12.02.2017 - 02:30 | Son Güncellenme:
Bünyamin AYGÜN / Şimdiki zamanın hikayesi / baygun@milliyet.com.tr
Bu mezrada hayat hiç kolay değil. Muş’un Varto ilçesine bağlı Kalecik köyü mezrasında yol olmadığı için hastalar kızakla taşınıyor. Kan kanserli Fatma Özçelik yaz kış demeden ilkel şartlarda hastanelere taşınan mezra hastalarından sadece biri. Türkçe bilmediği için iletişim kuramadığımız 64 yaşındaki Özçelik’in tek bir isteği var; mezranın ilçeye giden yola bağlanması için 2 kilometre yol yapılması.
Bir Çarşı klasiği
Beşiktaş’ın dünyaca ünlü taraftar topluluğu Çarşı, her ne koşulda olursa olsun takımını yalnız bırakmıyor. Her maç öncesi Beşiktaş’taki Kartal heykeli önünde toplanan taraftarlar, ellerine aldıkları meşalelerle tezahürat yapıyor, takımlarının marşını hep bir ağızdan söylüyor ve Beşiktaş’ı adeta karnaval yerine döndürüyor.
En kısa yaşam
Rengarenk çiçekler arasında uçuşan bir kelebeğin duruşunda gizlenmiş bu kez bahar... Siyah benekleri ve kıvrımlı çizgileriyle doğanın zarifliğini, inceliğini gösteriyor bu kelebek sanki. Baharın gelişini müjdeleyen doğa, kelebeklerin kozalarından çıkıp 24 saate sığdırılmış bir ömre merhaba demelerinin de buruk hüznünü yaşatıyor aynı zamanda. Milliyet Gazetesi Antalya Bölge Temsilcisi Oktay Pirim’in objektifine takılan bu tüylü kelebek doğanın güzelliğini bize nasıl da cömertçe sunduğunu kanıtlıyor.
Korku dolu bakışlar
Yerkabuğunun bir anlık hiddeti bizi bir kez daha korkuttu. Geçtiğimiz hafta Çanakkale art arda meydana gelen depremlerle sarsıldı. Aile ve Sosyal Politikalar Bakanlığı’na bağlı personel, köylerde depremden etkilenen vatandaşlara psikolojik destek hizmeti vermeye başladı. Depremin en çok hissedildiği yerlerden Ayvacık ilçesine bağlı Yukarıköy’de evi yıkılan İbrahim Polat, torunu Gamze ile yıkılan evinden geriye kalanlara işte bu gözlerle bakıyor.
Halitağa’nın klarnetçisi
Sözleri değil bizi hem hüzünlendiren hem de şenlendiren; nefesleri... Onlar şehrin keşmekeşi içinde insanlara nefes olan klarnetçiler... Onlar sokakların nefes aldıran müzisyenleri... Kadıköy Halitağa Caddesinde oturduğu bir bankta, ruhumuza dokunan bu klarnetçi notalarının peşinde bizi hem hüzne boğuyor hem de şenlendiriyor.

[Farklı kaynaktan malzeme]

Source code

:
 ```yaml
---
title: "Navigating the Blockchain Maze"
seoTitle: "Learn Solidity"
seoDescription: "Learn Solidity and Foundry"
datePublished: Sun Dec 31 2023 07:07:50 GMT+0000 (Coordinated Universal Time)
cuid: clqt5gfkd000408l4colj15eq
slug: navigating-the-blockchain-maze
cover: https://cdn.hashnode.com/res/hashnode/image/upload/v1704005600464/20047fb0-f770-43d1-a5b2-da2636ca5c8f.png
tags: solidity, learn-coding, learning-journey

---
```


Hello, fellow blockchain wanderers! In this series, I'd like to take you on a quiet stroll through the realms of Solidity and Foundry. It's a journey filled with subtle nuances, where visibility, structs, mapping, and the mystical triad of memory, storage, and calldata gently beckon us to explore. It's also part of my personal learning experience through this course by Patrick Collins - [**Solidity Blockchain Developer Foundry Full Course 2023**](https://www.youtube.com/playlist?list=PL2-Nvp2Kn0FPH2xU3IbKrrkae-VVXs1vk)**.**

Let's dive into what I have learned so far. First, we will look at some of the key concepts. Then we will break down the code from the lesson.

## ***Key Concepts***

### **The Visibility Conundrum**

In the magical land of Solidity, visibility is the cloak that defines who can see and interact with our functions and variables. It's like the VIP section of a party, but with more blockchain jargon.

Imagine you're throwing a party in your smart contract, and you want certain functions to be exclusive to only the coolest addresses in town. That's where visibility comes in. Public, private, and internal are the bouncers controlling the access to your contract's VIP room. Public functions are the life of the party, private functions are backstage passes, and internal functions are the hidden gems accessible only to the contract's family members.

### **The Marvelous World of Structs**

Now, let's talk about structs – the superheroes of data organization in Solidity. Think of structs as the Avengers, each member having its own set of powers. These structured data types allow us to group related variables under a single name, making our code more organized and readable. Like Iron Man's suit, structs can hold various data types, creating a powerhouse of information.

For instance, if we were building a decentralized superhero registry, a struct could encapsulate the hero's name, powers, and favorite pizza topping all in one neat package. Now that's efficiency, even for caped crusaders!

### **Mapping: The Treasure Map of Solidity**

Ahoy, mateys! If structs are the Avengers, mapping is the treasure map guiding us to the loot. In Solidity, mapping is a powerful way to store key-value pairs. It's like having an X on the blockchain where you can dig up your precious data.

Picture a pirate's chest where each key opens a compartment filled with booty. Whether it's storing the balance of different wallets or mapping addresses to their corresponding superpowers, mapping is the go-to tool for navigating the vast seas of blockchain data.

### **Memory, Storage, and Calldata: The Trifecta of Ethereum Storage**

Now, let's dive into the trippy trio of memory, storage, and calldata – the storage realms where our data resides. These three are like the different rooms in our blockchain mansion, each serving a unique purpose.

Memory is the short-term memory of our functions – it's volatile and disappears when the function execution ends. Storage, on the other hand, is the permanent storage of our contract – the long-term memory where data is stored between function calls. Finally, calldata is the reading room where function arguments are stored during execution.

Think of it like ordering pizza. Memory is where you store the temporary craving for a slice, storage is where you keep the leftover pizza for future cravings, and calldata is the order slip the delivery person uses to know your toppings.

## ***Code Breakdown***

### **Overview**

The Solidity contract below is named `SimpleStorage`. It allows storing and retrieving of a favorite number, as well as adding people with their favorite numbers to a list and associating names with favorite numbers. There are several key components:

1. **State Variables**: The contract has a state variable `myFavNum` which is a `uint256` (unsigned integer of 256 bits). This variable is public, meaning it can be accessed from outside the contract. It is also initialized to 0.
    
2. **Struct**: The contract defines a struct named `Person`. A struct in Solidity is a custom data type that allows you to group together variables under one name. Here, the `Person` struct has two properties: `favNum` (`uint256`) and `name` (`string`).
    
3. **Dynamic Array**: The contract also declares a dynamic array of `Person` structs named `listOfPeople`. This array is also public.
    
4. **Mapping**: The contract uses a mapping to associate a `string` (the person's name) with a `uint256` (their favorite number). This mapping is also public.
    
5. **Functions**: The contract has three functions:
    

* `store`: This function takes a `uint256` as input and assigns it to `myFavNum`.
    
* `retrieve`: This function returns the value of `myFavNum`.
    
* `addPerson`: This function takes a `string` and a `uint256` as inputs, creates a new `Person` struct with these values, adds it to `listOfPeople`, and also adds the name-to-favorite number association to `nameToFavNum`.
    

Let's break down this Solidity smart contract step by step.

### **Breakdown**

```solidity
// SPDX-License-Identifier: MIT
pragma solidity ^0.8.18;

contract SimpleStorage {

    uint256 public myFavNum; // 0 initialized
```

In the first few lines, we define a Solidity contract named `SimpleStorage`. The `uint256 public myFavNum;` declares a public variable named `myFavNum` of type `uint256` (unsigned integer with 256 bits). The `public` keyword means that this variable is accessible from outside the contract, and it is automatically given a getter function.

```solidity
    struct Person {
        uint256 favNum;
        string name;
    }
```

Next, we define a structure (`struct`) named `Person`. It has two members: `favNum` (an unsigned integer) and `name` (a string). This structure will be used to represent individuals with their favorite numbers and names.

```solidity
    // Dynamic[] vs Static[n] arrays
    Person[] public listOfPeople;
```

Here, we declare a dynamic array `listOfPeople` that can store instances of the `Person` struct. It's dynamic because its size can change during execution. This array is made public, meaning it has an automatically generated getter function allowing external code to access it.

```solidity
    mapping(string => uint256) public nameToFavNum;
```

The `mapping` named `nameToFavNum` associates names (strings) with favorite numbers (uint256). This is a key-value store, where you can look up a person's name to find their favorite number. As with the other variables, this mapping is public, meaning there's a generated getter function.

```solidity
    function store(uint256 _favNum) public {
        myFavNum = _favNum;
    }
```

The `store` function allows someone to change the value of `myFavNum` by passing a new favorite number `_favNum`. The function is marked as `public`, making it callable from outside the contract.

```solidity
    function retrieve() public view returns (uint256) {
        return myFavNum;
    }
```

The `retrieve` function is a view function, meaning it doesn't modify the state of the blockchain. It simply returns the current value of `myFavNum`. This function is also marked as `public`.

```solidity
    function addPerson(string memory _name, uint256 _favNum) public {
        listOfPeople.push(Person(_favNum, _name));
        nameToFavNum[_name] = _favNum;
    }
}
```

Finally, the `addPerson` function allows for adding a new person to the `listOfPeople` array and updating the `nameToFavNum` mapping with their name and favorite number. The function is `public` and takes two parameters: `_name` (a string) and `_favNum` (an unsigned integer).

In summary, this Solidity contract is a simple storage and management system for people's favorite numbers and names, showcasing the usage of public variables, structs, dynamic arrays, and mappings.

“Parayı el, dumanı yel alır”
Bırakmasından daha çok bırakmaya karar vermesi zor sigarayla yıllardır mücadele ediliyor. Kapalı alanlarda içilmesi yasaklanıyor, sigarayı teşvik edici kampanyalarla koruyucu tedbirler getiriliyor. Bu mücadelenin geçmişi eskiye dayanıyor. Milliyet arşivinden aldığımız, bizi bundan tam 31 yıl önceye götüren fotoğrafın hikayesi oldukça ilginç: Uşak’a bağlı Bölme köyü halkı, ihtiyar heyetinin aldığı kararla hem devlet ricalinin çağrısına uymak hem de sağlığını korumak amacıyla toplu olarak sigarayı bırakmış ve köye sigara içenlerin girmesini, misafir edilmesini yasaklarken, “Parayı el alır, dumanı yel alır, derdi sana kalır” sloganı da köyün parolası olmuş.
Balıkçıl bekçiler
Eğer İstanbul’da yaşıyorsanız martı görmeden bir gün bile geçirmezsiniz. Başlıca besin kaynakları olan denizden uzaklaşmayan beyaz avcıların çığlıkları İstanbul semalarından eksik olmaz. Karaköy iskelesindeki balıkçı teknesinin üzerine tüneyen iki martı, belli ki etrafta uygun av araştırıyor. Ancak dalgalanan Türk bayrağının hemen önündeki bu duruşları onların ay yıldızlı bayrak için nöbet tuttuğu izlenimini veriyor.
Kula’nın eskiye açılan sokakları
Mavinin, pembenin, sarının binbir tonu Kula’nın dar sokaklarındaki eskimiş cumbalı evlerin duvarlarında hayat buluyor. Bu sokaklar, bazen kendinizi bir labirentin içinde hissettiriyor bazen de zaman tünelinde geçmişe doğru yolculuk ettiğinizi düşündürüyor. Manisa’nın Kula ilçesindeki tek katlı evlerin çevrelediği dar sokaklarda yürümek insana huzur veriyor.